In terms of perceptual speed, it was hypothesized that the predictors of Symbol Search would include visual focused attention/short-term memory, inhibition, and naming speed. Analyses supported this hypothesis. During this task, the child is presented with novel visual stimuli that must be stored in visual short-term memory until the item is completed to ensure efficient performance. Inhibition was expected in order for the child to inhibit impulsive responses and draw a line through the yes/no boxes only after ensuring the correct response. Rapid object naming also was expected, given its visual identification and retrieval speed demands. While the zero-order correlation between verbal working memory (Sequences) and Symbol Search was significant, Sequences’ slope was not, suggesting Picture Locations was the better predictor of the two short-term/working memory variables when used in combination with other variables. Limited prior research has assessed predictors of Symbol Search performance. Only one study was found, that by Crowe and colleagues noted above. They did not use the same measures as our study, but they did assess verbal working memory, visual-spatial focused attention/short-term memory, graphomotor speed, and executive functioning, along with incidental learning. They found only graphomotor speed and incidental learning to be predictive of Symbol Search performance, whereas we found visual-spatial focused attention/short-term memory to be predictive, along with other measures they did not utilize. The differences in findings may be related to variations in the measures used, the populations studied (they did not have an ADHD group), as well as the age differences between the samples (adults versus children). Further research in this area is warranted.
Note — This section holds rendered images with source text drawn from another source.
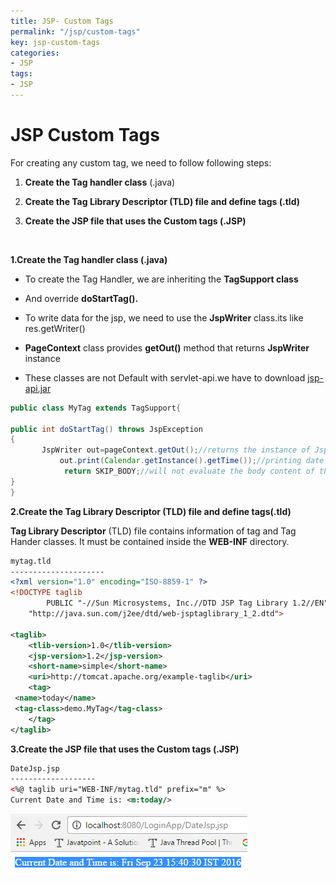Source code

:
 ```yaml
---
title: JSP- Custom Tags
permalink: "/jsp/custom-tags"
key: jsp-custom-tags
categories:
- JSP
tags:
- JSP
---
```


JSP Custom Tags
==================

For creating any custom tag, we need to follow following steps:

1.  **Create the Tag handler class** (.java)

2.  **Create the Tag Library Descriptor (TLD) file and define tags (.tld)**

3.  **Create the JSP file that uses the Custom tags (.JSP)**


<br>

**1.Create the Tag handler class (.java)**

-   To create the Tag Handler, we are inheriting the **TagSupport class**

-   And override **doStartTag().**

-   To write data for the jsp, we need to use the **JspWriter** class.its like
    res.getWriter()

-   **PageContext** class provides **getOut()** method that returns
    **JspWriter** instance

-   These classes are not Default with servlet-api.we have to download
    [jsp-api.jar](https://mvnrepository.com/artifact/javax.servlet.jsp/jsp-api/2.2)

```java
public class MyTag extends TagSupport{  

public int doStartTag() throws JspException 
{  
   	   JspWriter out=pageContext.getOut();//returns the instance of JspWriter  
    	   out.print(Calendar.getInstance().getTime());//printing date using JspWriter  
    	    return SKIP_BODY;//will not evaluate the body content of the tag  
}  
}
```

**2.Create the Tag Library Descriptor (TLD) file and define tags(.tld)**

**Tag Library Descriptor** (TLD) file contains information of tag and Tag Hander
classes. It must be contained inside the **WEB-INF** directory.
```xml
mytag.tld
---------------------
<?xml version="1.0" encoding="ISO-8859-1" ?>  
<!DOCTYPE taglib  
        PUBLIC "-//Sun Microsystems, Inc.//DTD JSP Tag Library 1.2//EN"  
    "http://java.sun.com/j2ee/dtd/web-jsptaglibrary_1_2.dtd">

<taglib>
	<tlib-version>1.0</tlib-version>
	<jsp-version>1.2</jsp-version>
	<short-name>simple</short-name>
	<uri>http://tomcat.apache.org/example-taglib</uri>
	<tag>
 <name>today</name>
 <tag-class>demo.MyTag</tag-class>
	</tag>
</taglib>
```



**3.Create the JSP file that uses the Custom tags (.JSP)**
```xml
DateJsp.jsp
-------------------
<%@ taglib uri="WEB-INF/mytag.tld" prefix="m" %>  
Current Date and Time is: <m:today/>
```


![](media/52aba5df63f27ad2b00d5a2409ef97f4.png)
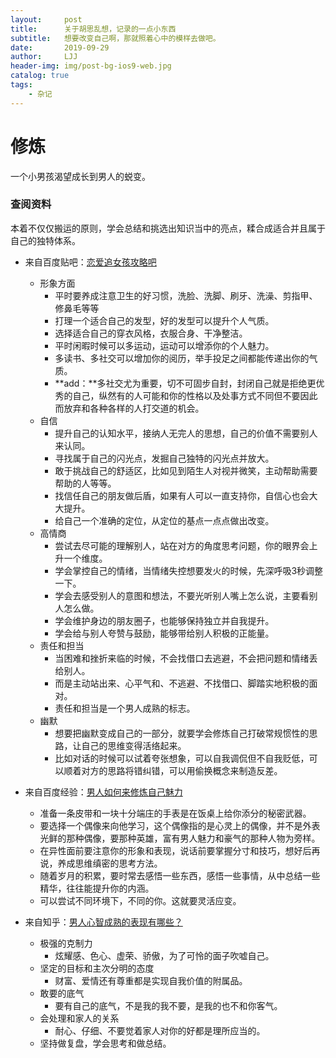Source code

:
 ```yaml
---
layout:     post
title:      关于胡思乱想，记录的一点小东西
subtitle:   想要改变自己啊，那就照着心中的模样去做吧。
date:       2019-09-29
author:     LJJ
header-img: img/post-bg-ios9-web.jpg
catalog: true
tags:
    - 杂记
---
```




# 修炼

一个小男孩渴望成长到男人的蜕变。

### 查阅资料

本着不仅仅搬运的原则，学会总结和挑选出知识当中的亮点，糅合成适合并且属于自己的独特体系。

- 来自百度贴吧：[恋爱追女孩攻略吧](https://tieba.baidu.com/p/6446477900)
  - 形象方面
    - 平时要养成注意卫生的好习惯，洗脸、洗脚、刷牙、洗澡、剪指甲、修鼻毛等等
    - 打理一个适合自己的发型，好的发型可以提升个人气质。
    - 选择适合自己的穿衣风格，衣服合身、干净整洁。
    - 平时闲暇时候可以多运动，运动可以增添你的个人魅力。
    - 多读书、多社交可以增加你的阅历，举手投足之间都能传递出你的气质。
    - **add：**多社交尤为重要，切不可固步自封，封闭自己就是拒绝更优秀的自己，纵然有的人可能和你的性格以及处事方式不同但不要因此而放弃和各种各样的人打交道的机会。
  - 自信
    - 提升自己的认知水平，接纳人无完人的思想，自己的价值不需要别人来认同。
    - 寻找属于自己的闪光点，发掘自己独特的闪光点并放大。
    - 敢于挑战自己的舒适区，比如见到陌生人对视并微笑，主动帮助需要帮助的人等等。
    - 找信任自己的朋友做后盾，如果有人可以一直支持你，自信心也会大大提升。
    - 给自己一个准确的定位，从定位的基点一点点做出改变。
  - 高情商
    - 尝试去尽可能的理解别人，站在对方的角度思考问题，你的眼界会上升一个维度。
    - 学会掌控自己的情绪，当情绪失控想要发火的时候，先深呼吸3秒调整一下。
    - 学会去感受别人的意图和想法，不要光听别人嘴上怎么说，主要看别人怎么做。
    - 学会维护身边的朋友圈子，也能够保持独立并自我提升。
    - 学会给与别人夸赞与鼓励，能够带给别人积极的正能量。
  - 责任和担当
    - 当困难和挫折来临的时候，不会找借口去逃避，不会把问题和情绪丢给别人。
    - 而是主动站出来、心平气和、不逃避、不找借口、脚踏实地积极的面对。
    - 责任和担当是一个男人成熟的标志。
  - 幽默
    - 想要把幽默变成自己的一部分，就要学会修炼自己打破常规惯性的思路，让自己的思维变得活络起来。
    - 比如对话的时候可以试着夸张想象，可以自我调侃但不自我贬低，可以顺着对方的思路将错纠错，可以用偷换概念来制造反差。



- 来自百度经验：[男人如何来修炼自己魅力](https://jingyan.baidu.com/article/219f4bf7dbf88ade442d3829.html)
  - 准备一条皮带和一块十分端庄的手表是在饭桌上给你添分的秘密武器。
  - 要选择一个偶像来向他学习，这个偶像指的是心灵上的偶像，并不是外表光鲜的那种偶像，要那种英雄，富有男人魅力和豪气的那种人物为旁样。
  - 在异性面前要注意你的形象和表现，说话前要掌握分寸和技巧，想好后再说，养成思维缜密的思考方法。
  - 随着岁月的积累，要时常去感悟一些东西，感悟一些事情，从中总结一些精华，往往能提升你的内涵。
  - 可以尝试不同环境下，不同的你。这就要灵活应变。



- 来自知乎：[男人心智成熟的表现有哪些？](https://www.zhihu.com/question/24560066)

  - 极强的克制力
    - 炫耀感、色心、虚荣、骄傲，为了可怜的面子吹嘘自己。
  - 坚定的目标和主次分明的态度
    - 财富、爱情还有尊重都是实现自我价值的附属品。
  - 敢要的底气
    - 要有自己的底气，不是我的我不要，是我的也不和你客气。
  - 会处理和家人的关系
    - 耐心、仔细、不要觉着家人对你的好都是理所应当的。
  - 坚持做复盘，学会思考和做总结。

  























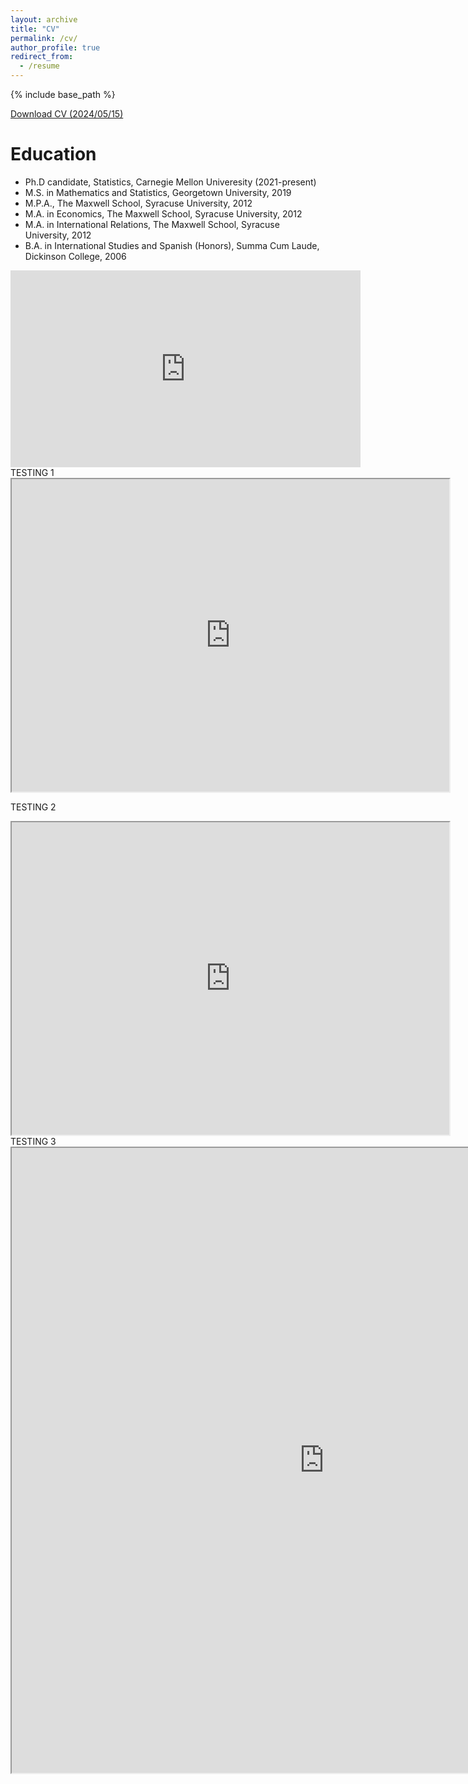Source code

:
 ```yaml
---
layout: archive
title: "CV"
permalink: /cv/
author_profile: true
redirect_from:
  - /resume
---
```


{% include base_path %}

<a href="http://selinacarter.github.io/files/Carter_Selina_CV_2024.05.15.pdf" download>Download CV (2024/05/15)</a>





Education
======
* Ph.D candidate, Statistics, Carnegie Mellon Univeresity (2021-present)
* M.S. in Mathematics and Statistics, Georgetown University, 2019
* M.P.A., The Maxwell School, Syracuse University, 2012
* M.A. in Economics, The Maxwell School, Syracuse University, 2012
* M.A. in International Relations, The Maxwell School, Syracuse University, 2012
* B.A. in International Studies and Spanish (Honors), Summa Cum Laude, Dickinson College, 2006



<iframe width="560" height="315" src="https://public.tableau.com/views/world_map_life/Map?:language=en-US&publish=yes&:sid=&:display_count=n&:origin=viz_share_link" title="YouTube video player" frameborder="0" allow="accelerometer; autoplay; clipboard-write; encrypted-media; gyroscope; picture-in-picture; web-share" referrerpolicy="strict-origin-when-cross-origin" allowfullscreen></iframe>
TESTING 1
<iframe src="https://public.tableau.com/app/profile/selina.carter6629/viz/world_map_life/Map?embed=true"
 width="700" height="500"></iframe>

TESTING 2

<iframe src="https://public.tableau.com/views/world_map_life/Map?:language=en-US&publish=yes&:sid=&:display_count=n&:embed=true"
 width="700" height="500"></iframe>
TESTING 3

<iframe align = "center" width = "1000" height = "1000" src="https://public.tableau.com/profile/poldham#!/vizhome/MySecretPlanforWorldDomination/Historia1?publish=yes"/>

TESTING 4
<iframe align = "center" width = "1000" height = "1000" src="https://public.tableau.com/app/profile/selina.carter6629/viz/world_map_life/Map?publish=yes"/>


Work experience (abbreviated)
======

* Data Scientist, Inter-American Development Bank – Washington, D.C. (2018-2020)

* Business Intelligence Consultant, Inter-American Development Bank – Washington, D.C. (2015-2017)

* Research Associate, Jameel Poverty Action Lab - Nampula, Mozambique  (2014-2015)

* Financial Director, Development and Statistical Officer - Ankara, Turkey		(2012-2013)

* David L. Boren Fellow – Ankara, Turkey (2012)

* Fulbright Scholar – Lisbon, Portugal	 (2008-2009)

* U.S. Peace Corps Volunteer – El Cambio, Ecuador	(2006-2008)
In the analysis that was run with only the children with ADHD, visual focused attention/short-term memory remained significant, and rapid naming showed a slight trend, but inhibition lost its significance. Nonetheless, inhibition differed significantly between groups, with ADHD performing worse than controls, and rapid naming showed a trend in this direction. Hence, when only children with ADHD were used, many of those with better functioning on inhibition and rapid naming (i.e., controls) were removed from the analysis, and the resulting score range may have been insufficiently variable to detect effects. In general, poor visual short-term memory/focused attention, and perhaps poor rapid retrieval, may be contributing to/corresponding with the perceptual speed deficits in ADHD. Poor impulse control may affect performance as well given results from the total sample.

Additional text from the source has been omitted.